# I have a motor need some help.



## Fish-N-Fool (Oct 7, 2011)

ken6881 said:


> I am very new to this fourm as this is my first post however i have been lurking checking out alot of information. A friend and I have been *contaminating* a ev for a while and came across two saposidly working "electric tractors" used to haul freight at a local business that have been retired.
> Kenneth B.


*
contaminating*   

1. to make impure or unsuitable by contact or mixture with something unclean, bad, etc.: to contaminate a lake with sewage. 

2. to render harmful or unusable by adding radioactive material to: to contaminate a laboratory. 



I think the word you were looking for is 
*
contemplating*


1. to look at or view with continued attention; observe or study thoughtfully: to contemplate the stars. 

2. to consider thoroughly; think fully or deeply about: to contemplate a difficult problem. 

3. to have as a purpose; intend. 

4. to have in view as a future event: to contemplate buying a new car.


----------



## ken6881 (Oct 7, 2011)

Fish-N-Fool said:


> *
> contaminating*
> 
> 1. to make impure or unsuitable by contact or mixture with something unclean, bad, etc.: to contaminate a lake with sewage.
> ...



thank you for the grammar check i guess the automatic spell check is not as good as i thought it was


----------



## Yabert (Feb 7, 2010)

Hi Ken

Generally that kind of motor can take 60-72v without change. So a 48v or 72v controller can work correctly with this motor. 
But the perfomance of your car will be limited.
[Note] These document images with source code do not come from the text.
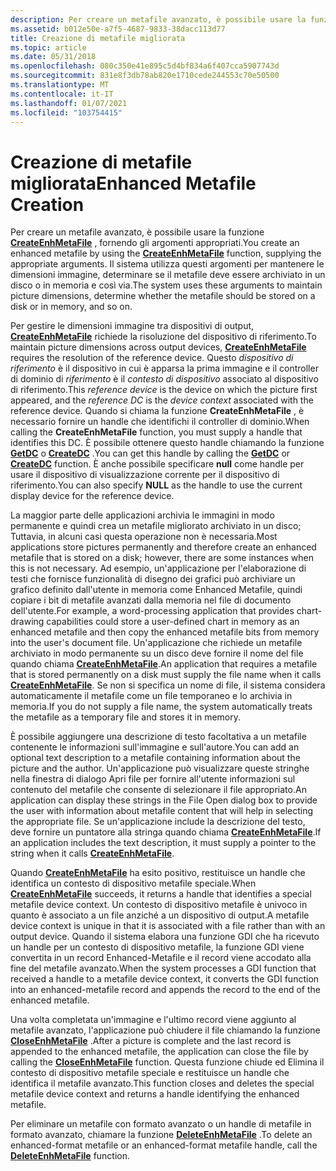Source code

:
 ```yaml
---
description: Per creare un metafile avanzato, è possibile usare la funzione CreateEnhMetaFile, fornendo gli argomenti appropriati.
ms.assetid: b012e50e-a7f5-4687-9833-38dacc113d77
title: Creazione di metafile migliorata
ms.topic: article
ms.date: 05/31/2018
ms.openlocfilehash: 080c350e41e895c5d4bf834a6f407cca5907743d
ms.sourcegitcommit: 831e8f3db78ab820e1710cede244553c70e50500
ms.translationtype: MT
ms.contentlocale: it-IT
ms.lasthandoff: 01/07/2021
ms.locfileid: "103754415"
---
```

# <a name="enhanced-metafile-creation"></a><span data-ttu-id="5da74-103">Creazione di metafile migliorata</span><span class="sxs-lookup"><span data-stu-id="5da74-103">Enhanced Metafile Creation</span></span>

<span data-ttu-id="5da74-104">Per creare un metafile avanzato, è possibile usare la funzione [**CreateEnhMetaFile**](/windows/desktop/api/Wingdi/nf-wingdi-createenhmetafilea) , fornendo gli argomenti appropriati.</span><span class="sxs-lookup"><span data-stu-id="5da74-104">You create an enhanced metafile by using the [**CreateEnhMetaFile**](/windows/desktop/api/Wingdi/nf-wingdi-createenhmetafilea) function, supplying the appropriate arguments.</span></span> <span data-ttu-id="5da74-105">Il sistema utilizza questi argomenti per mantenere le dimensioni immagine, determinare se il metafile deve essere archiviato in un disco o in memoria e così via.</span><span class="sxs-lookup"><span data-stu-id="5da74-105">The system uses these arguments to maintain picture dimensions, determine whether the metafile should be stored on a disk or in memory, and so on.</span></span>

<span data-ttu-id="5da74-106">Per gestire le dimensioni immagine tra dispositivi di output, [**CreateEnhMetaFile**](/windows/desktop/api/Wingdi/nf-wingdi-createenhmetafilea) richiede la risoluzione del dispositivo di riferimento.</span><span class="sxs-lookup"><span data-stu-id="5da74-106">To maintain picture dimensions across output devices, [**CreateEnhMetaFile**](/windows/desktop/api/Wingdi/nf-wingdi-createenhmetafilea) requires the resolution of the reference device.</span></span> <span data-ttu-id="5da74-107">Questo *dispositivo di riferimento* è il dispositivo in cui è apparsa la prima immagine e il controller di dominio di *riferimento* è il *contesto di dispositivo* associato al dispositivo di riferimento.</span><span class="sxs-lookup"><span data-stu-id="5da74-107">This *reference device* is the device on which the picture first appeared, and the *reference DC* is the *device context* associated with the reference device.</span></span> <span data-ttu-id="5da74-108">Quando si chiama la funzione **CreateEnhMetaFile** , è necessario fornire un handle che identifichi il controller di dominio.</span><span class="sxs-lookup"><span data-stu-id="5da74-108">When calling the **CreateEnhMetaFile** function, you must supply a handle that identifies this DC.</span></span> <span data-ttu-id="5da74-109">È possibile ottenere questo handle chiamando la funzione [**GetDC**](/windows/desktop/api/Winuser/nf-winuser-getdc) o [**CreateDC**](/windows/desktop/api/Wingdi/nf-wingdi-createdca) .</span><span class="sxs-lookup"><span data-stu-id="5da74-109">You can get this handle by calling the [**GetDC**](/windows/desktop/api/Winuser/nf-winuser-getdc) or [**CreateDC**](/windows/desktop/api/Wingdi/nf-wingdi-createdca) function.</span></span> <span data-ttu-id="5da74-110">È anche possibile specificare **null** come handle per usare il dispositivo di visualizzazione corrente per il dispositivo di riferimento.</span><span class="sxs-lookup"><span data-stu-id="5da74-110">You can also specify **NULL** as the handle to use the current display device for the reference device.</span></span>

<span data-ttu-id="5da74-111">La maggior parte delle applicazioni archivia le immagini in modo permanente e quindi crea un metafile migliorato archiviato in un disco; Tuttavia, in alcuni casi questa operazione non è necessaria.</span><span class="sxs-lookup"><span data-stu-id="5da74-111">Most applications store pictures permanently and therefore create an enhanced metafile that is stored on a disk; however, there are some instances when this is not necessary.</span></span> <span data-ttu-id="5da74-112">Ad esempio, un'applicazione per l'elaborazione di testi che fornisce funzionalità di disegno dei grafici può archiviare un grafico definito dall'utente in memoria come Enhanced Metafile, quindi copiare i bit di metafile avanzati dalla memoria nel file di documento dell'utente.</span><span class="sxs-lookup"><span data-stu-id="5da74-112">For example, a word-processing application that provides chart-drawing capabilities could store a user-defined chart in memory as an enhanced metafile and then copy the enhanced metafile bits from memory into the user's document file.</span></span> <span data-ttu-id="5da74-113">Un'applicazione che richiede un metafile archiviato in modo permanente su un disco deve fornire il nome del file quando chiama [**CreateEnhMetaFile**](/windows/desktop/api/Wingdi/nf-wingdi-createenhmetafilea).</span><span class="sxs-lookup"><span data-stu-id="5da74-113">An application that requires a metafile that is stored permanently on a disk must supply the file name when it calls [**CreateEnhMetaFile**](/windows/desktop/api/Wingdi/nf-wingdi-createenhmetafilea).</span></span> <span data-ttu-id="5da74-114">Se non si specifica un nome di file, il sistema considera automaticamente il metafile come un file temporaneo e lo archivia in memoria.</span><span class="sxs-lookup"><span data-stu-id="5da74-114">If you do not supply a file name, the system automatically treats the metafile as a temporary file and stores it in memory.</span></span>

<span data-ttu-id="5da74-115">È possibile aggiungere una descrizione di testo facoltativa a un metafile contenente le informazioni sull'immagine e sull'autore.</span><span class="sxs-lookup"><span data-stu-id="5da74-115">You can add an optional text description to a metafile containing information about the picture and the author.</span></span> <span data-ttu-id="5da74-116">Un'applicazione può visualizzare queste stringhe nella finestra di dialogo Apri file per fornire all'utente informazioni sul contenuto del metafile che consente di selezionare il file appropriato.</span><span class="sxs-lookup"><span data-stu-id="5da74-116">An application can display these strings in the File Open dialog box to provide the user with information about metafile content that will help in selecting the appropriate file.</span></span> <span data-ttu-id="5da74-117">Se un'applicazione include la descrizione del testo, deve fornire un puntatore alla stringa quando chiama [**CreateEnhMetaFile**](/windows/desktop/api/Wingdi/nf-wingdi-createenhmetafilea).</span><span class="sxs-lookup"><span data-stu-id="5da74-117">If an application includes the text description, it must supply a pointer to the string when it calls [**CreateEnhMetaFile**](/windows/desktop/api/Wingdi/nf-wingdi-createenhmetafilea).</span></span>

<span data-ttu-id="5da74-118">Quando [**CreateEnhMetaFile**](/windows/desktop/api/Wingdi/nf-wingdi-createenhmetafilea) ha esito positivo, restituisce un handle che identifica un contesto di dispositivo metafile speciale.</span><span class="sxs-lookup"><span data-stu-id="5da74-118">When [**CreateEnhMetaFile**](/windows/desktop/api/Wingdi/nf-wingdi-createenhmetafilea) succeeds, it returns a handle that identifies a special metafile device context.</span></span> <span data-ttu-id="5da74-119">Un contesto di dispositivo metafile è univoco in quanto è associato a un file anziché a un dispositivo di output.</span><span class="sxs-lookup"><span data-stu-id="5da74-119">A metafile device context is unique in that it is associated with a file rather than with an output device.</span></span> <span data-ttu-id="5da74-120">Quando il sistema elabora una funzione GDI che ha ricevuto un handle per un contesto di dispositivo metafile, la funzione GDI viene convertita in un record Enhanced-Metafile e il record viene accodato alla fine del metafile avanzato.</span><span class="sxs-lookup"><span data-stu-id="5da74-120">When the system processes a GDI function that received a handle to a metafile device context, it converts the GDI function into an enhanced-metafile record and appends the record to the end of the enhanced metafile.</span></span>

<span data-ttu-id="5da74-121">Una volta completata un'immagine e l'ultimo record viene aggiunto al metafile avanzato, l'applicazione può chiudere il file chiamando la funzione [**CloseEnhMetaFile**](/windows/desktop/api/Wingdi/nf-wingdi-closeenhmetafile) .</span><span class="sxs-lookup"><span data-stu-id="5da74-121">After a picture is complete and the last record is appended to the enhanced metafile, the application can close the file by calling the [**CloseEnhMetaFile**](/windows/desktop/api/Wingdi/nf-wingdi-closeenhmetafile) function.</span></span> <span data-ttu-id="5da74-122">Questa funzione chiude ed Elimina il contesto di dispositivo metafile speciale e restituisce un handle che identifica il metafile avanzato.</span><span class="sxs-lookup"><span data-stu-id="5da74-122">This function closes and deletes the special metafile device context and returns a handle identifying the enhanced metafile.</span></span>

<span data-ttu-id="5da74-123">Per eliminare un metafile con formato avanzato o un handle di metafile in formato avanzato, chiamare la funzione [**DeleteEnhMetaFile**](/windows/desktop/api/Wingdi/nf-wingdi-deleteenhmetafile) .</span><span class="sxs-lookup"><span data-stu-id="5da74-123">To delete an enhanced-format metafile or an enhanced-format metafile handle, call the [**DeleteEnhMetaFile**](/windows/desktop/api/Wingdi/nf-wingdi-deleteenhmetafile) function.</span></span>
If you need to go at higher voltage (96v to 156v) to have better performance, you will need to advance the motor brush.

In my case, I run a 36/48v forklift motor at 154v with 10 degree of advances.


----------



## ken6881 (Oct 7, 2011)

Thanks that's what I was looking for and had read to the best of my understanding. I have read about the width of the bars making a difference ( narrower the better) for Over volting and not knowing how wide is narrow I wanted to make sure we were not chasing an old dog that was never going to bark.


----------